To create the first women’s model of its best-selling DS PH200M, a £785 sports watch popular for its precision and shock resistance, Swiss watchmaker Certina bypassed its in-house designers last March and turned to social media, asking fans to vote on key aspects of the design, including the bezel, dial, hands, strap and packaging, with a chance to win the final model.
The winning design, which featured a 39mm black mother-of-pearl dial offsetting a black bezel, surprised Managing Director Marc Aellen, who was sure only the light, feminine tones would resonate.
“The outcome was not expected and that alone was a good reason to campaign – to change your mind and your vision,” he says. “We are experienced people in the watch industry, but sometimes we have ideas that may be outdated.”
Probing the peanut gallery for ideas might seem like a marketer’s worst nightmare, but a handful of forward-thinking watchmakers are doing just that – engaging customers and coming up with unexpected design ideas along the way.
Breitling Endurance Pro Iron Man Edition, £2,720, www.breitling.com

Certina PH200M, £785, www.certina.com
Seiko also launched a competition last year inviting fans to create their own Seiko 5 Sports watch via an online configurator, which received over 48,000 entries. Seiko produced 2,021 pieces of the winning design, which sold.
And, in 2020, avant-garde Belgian watchmaker Ressence tapped into the lockdown trend for coloring books, asking fans to submit a colorful sketch of its popular Type 1 Slim watch. The winning entry was a pastel blue creation by Yorkshire-based interior designer Raymond Ramsden, which sold at Sotheby’s Hong Kong for HK$375,000 (about £35,500), with all proceeds going to the Covid-19 research.
Ressence founder Benoît Mintiens knew that designing by public committee was uncertain — he worried that there wouldn’t be enough submissions, let alone good ones. The campaign received nearly 500 entries, from kids to industry insiders.
“First, we had to have a design that was potentially good, and second, we had to auction off,” says Mintiens. “So you are exposing yourself as a brand. When you’re a small organization like ours – we’re not all Patek Philippe – you do those things.
Some watchmakers take a more targeted approach, creating custom watches for a loyal collector base. Breitling sponsors the Ironman triathlon, and its special edition Endurance Pro watch (£2,720) comes in a black and gold version available only to race finishers. Meanwhile, in 2020, Panerai created a special edition Radiomir Venti – with a 45mm case versus the usual 47mm – to mark the 20th anniversary of Paneristi.com, an online community of Panerai fans. Some 1,020 pieces were made, including a dozen with special engravings for important members of the community.

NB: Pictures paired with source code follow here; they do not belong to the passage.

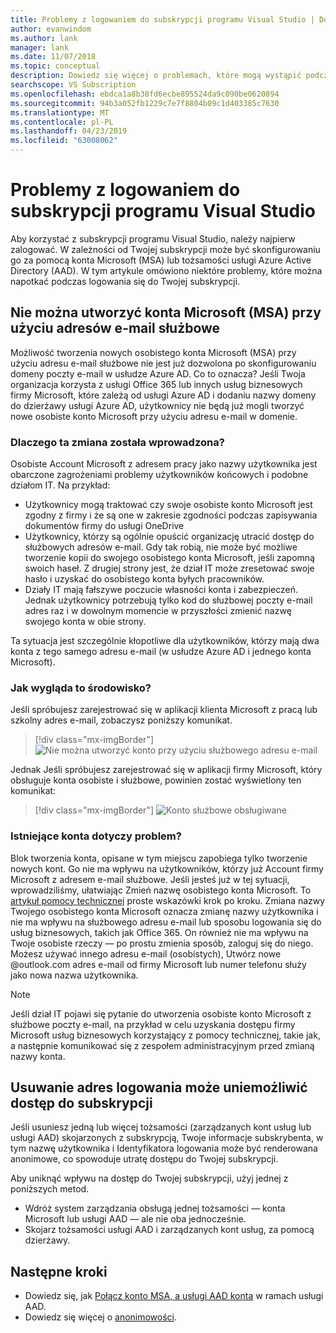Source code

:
 ```yaml
---
title: Problemy z logowaniem do subskrypcji programu Visual Studio | Dokumentacja firmy Microsoft
author: evanwindom
ms.author: lank
manager: lank
ms.date: 11/07/2018
ms.topic: conceptual
description: Dowiedz się więcej o problemach, które mogą wystąpić podczas logowania się do subskrypcji programu Visual Studio
searchscope: VS Subscription
ms.openlocfilehash: ebdca1a8b38fd6ecbe895524da9c090be0620894
ms.sourcegitcommit: 94b3a052fb1229c7e7f8804b09c1d403385c7630
ms.translationtype: MT
ms.contentlocale: pl-PL
ms.lasthandoff: 04/23/2019
ms.locfileid: "63008062"
---
```

# <a name="issues-signing-in-to-visual-studio-subscriptions"></a>Problemy z logowaniem do subskrypcji programu Visual Studio
Aby korzystać z subskrypcji programu Visual Studio, należy najpierw zalogować.  W zależności od Twojej subskrypcji może być skonfigurowaniu go za pomocą konta Microsoft (MSA) lub tożsamości usługi Azure Active Directory (AAD).  W tym artykule omówiono niektóre problemy, które można napotkać podczas logowania się do Twojej subskrypcji.

## <a name="microsoft-accounts-msa-cannot-be-created-using-workschool-email-addresses"></a>Nie można utworzyć konta Microsoft (MSA) przy użyciu adresów e-mail służbowe

Możliwość tworzenia nowych osobistego konta Microsoft (MSA) przy użyciu adresu e-mail służbowe nie jest już dozwolona po skonfigurowaniu domeny poczty e-mail w usłudze Azure AD. Co to oznacza? Jeśli Twoja organizacja korzysta z usługi Office 365 lub innych usług biznesowych firmy Microsoft, które zależą od usługi Azure AD i dodaniu nazwy domeny do dzierżawy usługi Azure AD, użytkownicy nie będą już mogli tworzyć nowe osobiste konto Microsoft przy użyciu adresu e-mail w domenie.

### <a name="why-was-this-change-made"></a>Dlaczego ta zmiana została wprowadzona?

Osobiste Account Microsoft z adresem pracy jako nazwy użytkownika jest obarczone zagrożeniami problemy użytkowników końcowych i podobne działom IT. Na przykład:
- Użytkownicy mogą traktować czy swoje osobiste konto Microsoft jest zgodny z firmy i że są one w zakresie zgodności podczas zapisywania dokumentów firmy do usługi OneDrive
- Użytkownicy, którzy są ogólnie opuścić organizację utracić dostęp do służbowych adresów e-mail. Gdy tak robią, nie może być możliwe tworzenie kopii do swojego osobistego konta Microsoft, jeśli zapomną swoich haseł. Z drugiej strony jest, że dział IT może zresetować swoje hasło i uzyskać do osobistego konta byłych pracowników.
- Działy IT mają fałszywe poczucie własności konta i zabezpieczeń. Jednak użytkownicy potrzebują tylko kod do służbowej poczty e-mail adres raz i w dowolnym momencie w przyszłości zmienić nazwę swojego konta w obie strony.

Ta sytuacja jest szczególnie kłopotliwe dla użytkowników, którzy mają dwa konta z tego samego adresu e-mail (w usłudze Azure AD i jednego konta Microsoft).

### <a name="what-does-this-experience-look-like"></a>Jak wygląda to środowisko?

Jeśli spróbujesz zarejestrować się w aplikacji klienta Microsoft z pracą lub szkolny adres e-mail, zobaczysz poniższy komunikat.

   > [!div class="mx-imgBorder"]
   > ![Nie można utworzyć konto przy użyciu służbowego adresu e-mail](_img/sign-in-issues/cannot-use-work-email.png)

Jednak Jeśli spróbujesz zarejestrować się w aplikacji firmy Microsoft, który obsługuje konta osobiste i służbowe, powinien zostać wyświetlony ten komunikat:

   > [!div class="mx-imgBorder"]
   > ![Konto służbowe obsługiwane](_img/sign-in-issues/existing-account.png)

### <a name="are-existing-accounts-affected"></a>Istniejące konta dotyczy problem?
Blok tworzenia konta, opisane w tym miejscu zapobiega tylko tworzenie nowych kont. Go nie ma wpływu na użytkowników, którzy już Account firmy Microsoft z adresem e-mail służbowe. Jeśli jesteś już w tej sytuacji, wprowadziliśmy, ułatwiając Zmień nazwę osobistego konta Microsoft. To [artykuł pomocy technicznej](http://windows.microsoft.com/en-US/Windows/rename-personal-microsoft-account) proste wskazówki krok po kroku. Zmiana nazwy Twojego osobistego konta Microsoft oznacza zmianę nazwy użytkownika i nie ma wpływu na służbowego adresu e-mail lub sposobu logowania się do usług biznesowych, takich jak Office 365. On również nie ma wpływu na Twoje osobiste rzeczy — po prostu zmienia sposób, zaloguj się do niego. Możesz używać innego adresu e-mail (osobistych), Utwórz nowe @outlook.com adres e-mail od firmy Microsoft lub numer telefonu służy jako nowa nazwa użytkownika.

> [!NOTE]
> Jeśli dział IT pojawi się pytanie do utworzenia osobiste konto Microsoft z służbowe poczty e-mail, na przykład w celu uzyskania dostępu firmy Microsoft usług biznesowych korzystający z pomocy technicznej, takie jak, a następnie komunikować się z zespołem administracyjnym przed zmianą nazwy konta.

## <a name="deleting-a-sign-in-address-may-prevent-access-to-a-subscription"></a>Usuwanie adres logowania może uniemożliwić dostęp do subskrypcji

Jeśli usuniesz jedną lub więcej tożsamości (zarządzanych kont usług lub usługi AAD) skojarzonych z subskrypcją, Twoje informacje subskrybenta, w tym nazwę użytkownika i Identyfikatora logowania może być renderowana anonimowe, co spowoduje utratę dostępu do Twojej subskrypcji.

Aby uniknąć wpływu na dostęp do Twojej subskrypcji, użyj jednej z poniższych metod.
- Wdróż system zarządzania obsługą jednej tożsamości — konta Microsoft lub usługi AAD — ale nie oba jednocześnie.
- Skojarz tożsamości usługi AAD i zarządzanych kont usług, za pomocą dzierżawy.

## <a name="next-steps"></a>Następne kroki
- Dowiedz się, jak [Połącz konto MSA, a usługi AAD konta](/azure/active-directory/b2b/add-users-administrator) w ramach usługi AAD.
- Dowiedz się więcej o [anonimowości](anonymization.md).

IWC Pilot’s Chronograph C.03 for Collective, £6,450, www.collectivehorology.com

Panerai Radiomir Venti “Paneristi” 45mm, £5,800, www.panerai.com
Managing Director Jean-Marc Pontroué is quick to point out that community-designed watches will always be a niche offering. “Our bestsellers are those that have been around for many years,” he says. Bespoke watches will eventually be the preserve of the high end – watches over £50,000 (Panerai’s flagship is the 44mm Luminor Marina, £6,800) – and sought after by customers accustomed to personalizing their toys.
In 2018, two Facebook executives founded Collective Horology, a membership-based watch collecting club rooted in the idea of creating exclusive collaborative watches.
Co-founders Asher Rapkin and Gabe Reilly act as a bridge between members and brands, sharing ideas and design concepts, as well as participating in reviews once watchmakers come back with designs. (Collective Horology receives a percentage of retail sales.) The first watch, the Zenith El Primero Chronomaster C.01, was limited to 50 pieces.
“We believed in their concept and the strong community of creatives, executives and creators in the Bay Area,” says Julien Tornare, CEO of Zenith.
Collective has since produced five watches in partnership with brands, priced at $6,850 to $62,500, all of which have sold out. Membership has grown from 50 to 180 – purchase of a Collaborative Watch is required to join – and includes Oscar and Grammy-winning talent, but also doctors, lawyers and a renovator of the kitchen.
Co-founder Gabe Reilly calls its members “a small watch discussion group” that offers a pulse on members’ tastes and interests.
Ultimately, community-designed watches mean inclusiveness and transparency. “It’s not necessarily about providing feedback and commentary, it’s about being in the game,” Rapkin says. “They like to have a window into the process, out of sheer curiosity.”